Your assignment - Among the entries below, how many lines contain the string "similar"? Only the number, please.

### Exercise data ###

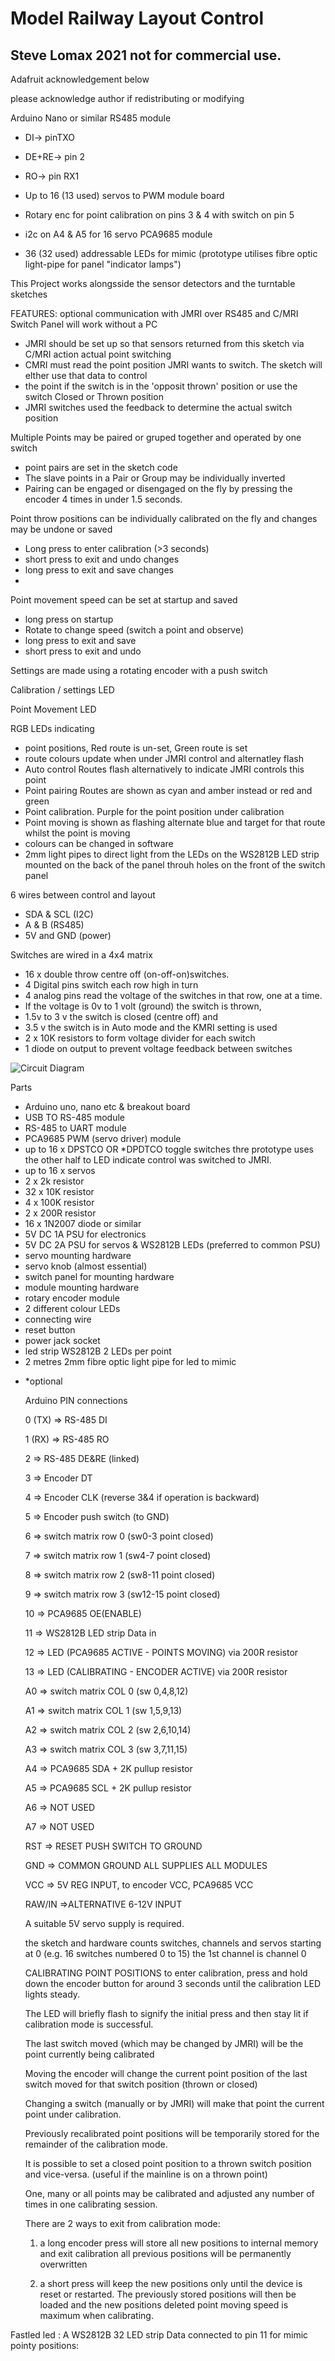 # Model Railway Layout Control 
## Steve Lomax 2021 not for commercial use. 
Adafruit acknowledgement below

please acknowledge author if redistributing or modifying

Arduino Nano or similar
RS485 module 
- DI-> pinTXO
- DE+RE-> pin 2
- RO-> pin RX1

- Up to 16 (13 used) servos to PWM module  board
- Rotary enc for point calibration on pins 3 & 4 with switch on pin 5
- i2c on A4 & A5 for 16 servo  PCA9685  module
- 36 (32 used) addressable LEDs for mimic (prototype utilises fibre optic light-pipe for panel "indicator lamps")

This Project works alongsside the sensor detectors  and the turntable sketches

FEATURES:
optional communication with JMRI over RS485 and C/MRI Switch Panel will work without a PC
- JMRI should be set up so that sensors returned from this sketch via C/MRI action actual point switching
- CMRI must read the point position JMRI wants to switch. The sketch will elther use that data to control 
- the point if the switch is in the 'opposit thrown' position or use the switch Closed or Thrown position
- JMRI switches used the feedback to determine the actual switch position
  
Multiple Points may be paired or gruped together and operated by one switch
- point pairs are set in the sketch code
- The slave points in a Pair or Group may be individually inverted
- Pairing can be engaged or disengaged on the fly by pressing the encoder 4 times in under 1.5 seconds.
  
Point throw positions can be individually calibrated on the fly and changes may be undone or saved
- Long press to enter calibration (>3 seconds)
- short press to exit and undo changes
- long press to exit and save changes
- 
Point movement speed can be set at startup and saved
- long press on startup
- Rotate to change speed (switch a point and observe)
- long press to exit and save
- short press to exit and undo

Settings are made using a rotating encoder with a push switch

Calibration / settings LED

Point Movement LED

RGB LEDs indicating 
- point positions, Red route is un-set, Green route is set
- route colours update when under JMRI control and alternatley flash
- Auto control  Routes flash alternatively to indicate JMRI controls this point
- Point pairing Routes are shown as cyan and amber instead or red and green
- Point calibration. Purple for the point position under calibration
- Point moving is shown as flashing alternate blue and target for that route  whilst the point is moving
- colours can be changed in software
- 2mm light pipes to direct light from the LEDs on the WS2812B LED strip mounted on the back of the panel throuh holes on the front of the switch panel

6 wires between control and layout 
- SDA & SCL (I2C)
- A & B (RS485)
- 5V and GND (power) 
  
Switches are wired in a 4x4 matrix  
- 16 x double throw centre off (on-off-on)switches.
- 4 Digital pins switch each row high in turn
- 4 analog pins read the voltage of the switches in that row, one at a time.
- If the voltage is 0v to 1 volt (ground) the switch is thrown, 
- 1.5v to 3 v the switch is closed (centre off) and 
- 3.5 v the switch is in Auto mode and the KMRI setting is used
- 2 x 10K resistors to form voltage divider for each switch
- 1 diode on output to prevent voltage feedback between switches

 ![Circuit Diagram](Schematic.jpg) 
   
   Parts
  - Arduino uno, nano etc &  breakout board
  - USB TO  RS-485 module
  - RS-485 to UART module
  - PCA9685  PWM (servo driver) module
  - up to 16 x DPSTCO OR *DPDTCO toggle switches thre prototype uses the other half to LED indicate control was switched to JMRI.
  - up to 16 x servos
  - 2 x 2k resistor
  - 32 x 10K resistor
  - 4 x 100K resistor
 -  2 x 200R resistor
 -  16 x 1N2007 diode or similar
 -   5V DC 1A PSU for electronics
  - 5V DC 2A PSU for servos & WS2812B LEDs (preferred to common PSU)
  - servo mounting hardware
  - servo knob (almost essential)
  - switch panel for mounting hardware
  - module mounting hardware
 -  rotary encoder module
 -  2 different colour LEDs
  - connecting wire
  - reset button
  -  power jack socket
  -  led strip WS2812B 2 LEDs per point
  -  2 metres 2mm fibre optic light pipe for led to mimic
 * *optional

    Arduino PIN connections
   
    0 (TX) => RS-485 DI
   
    1 (RX) => RS-485 RO
   
    2 => RS-485 DE&RE (linked)
   
    3 => Encoder DT
   
    4 => Encoder CLK (reverse 3&4 if operation is backward)

    5 => Encoder push switch (to GND)
   
    6 => switch matrix row 0 (sw0-3 point closed)
   
    7 => switch matrix row 1 (sw4-7 point closed)
   
    8 => switch matrix row 2 (sw8-11 point closed)
   
    9 => switch matrix row 3 (sw12-15 point closed)
   
    10 => PCA9685 OE(ENABLE)
   
    11 => WS2812B LED strip Data in
   
    12 => LED (PCA9685 ACTIVE - POINTS MOVING) via 200R resistor
   
    13 => LED (CALIBRATING - ENCODER ACTIVE) via 200R resistor
   
    A0 => switch matrix COL 0 (sw 0,4,8,12)
   
    A1 => switch matrix COL 1 (sw 1,5,9,13)
   
    A2 => switch matrix COL 2 (sw 2,6,10,14)
   
    A3 => switch matrix COL 3 (sw 3,7,11,15)
   
    A4 => PCA9685 SDA + 2K pullup resistor
   
    A5 => PCA9685 SCL + 2K pullup resistor
   
    A6 => NOT USED
   
    A7 => NOT USED
   
    RST => RESET PUSH SWITCH TO GROUND
   
    GND => COMMON GROUND ALL SUPPLIES ALL MODULES
   
    VCC => 5V REG INPUT, to encoder VCC, PCA9685 VCC

    RAW/IN =>ALTERNATIVE 6-12V INPUT
   
    A suitable 5V servo supply is required.


    the sketch and hardware counts switches, channels and servos starting at 0
    (e.g. 16 switches numbered 0 to 15) the 1st channel is channel 0


   CALIBRATING POINT POSITIONS
   to enter calibration, press and hold down the encoder button for around 3 seconds until the calibration LED lights steady.
   
   The LED will briefly flash to signify the initial press and then stay lit if calibration mode is successful.
   
   The last switch moved (which may be changed by JMRI) will be the point currently being calibrated
   
   Moving the encoder will change the current point position of the last switch moved for that switch position (thrown or closed)
   
   Changing a switch (manually or by JMRI) will make that point the current point under calibration.
   
   Previously recalibrated point positions will be temporarily stored for the remainder of the calibration mode.
   
   It is possible to set a closed point position to a thrown switch position and vice-versa.
   (useful if the mainline is on a thrown point)

   One, many or all points may be calibrated and adjusted any number of times in one calibrating session.

   There are 2 ways to exit from calibration mode:

    1) a long encoder press will store all new positions to internal memory and exit calibration all previous positions will be permanently overwritten

    2) a short press will keep the new positions only until the device is reset or restarted. The previously stored positions will then be loaded and the new positions deleted
   point moving speed is maximum when calibrating.

  Fastled led :  A WS2812B 32 LED strip Data connected to pin 11 for mimic pointy positions:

###

Output - 2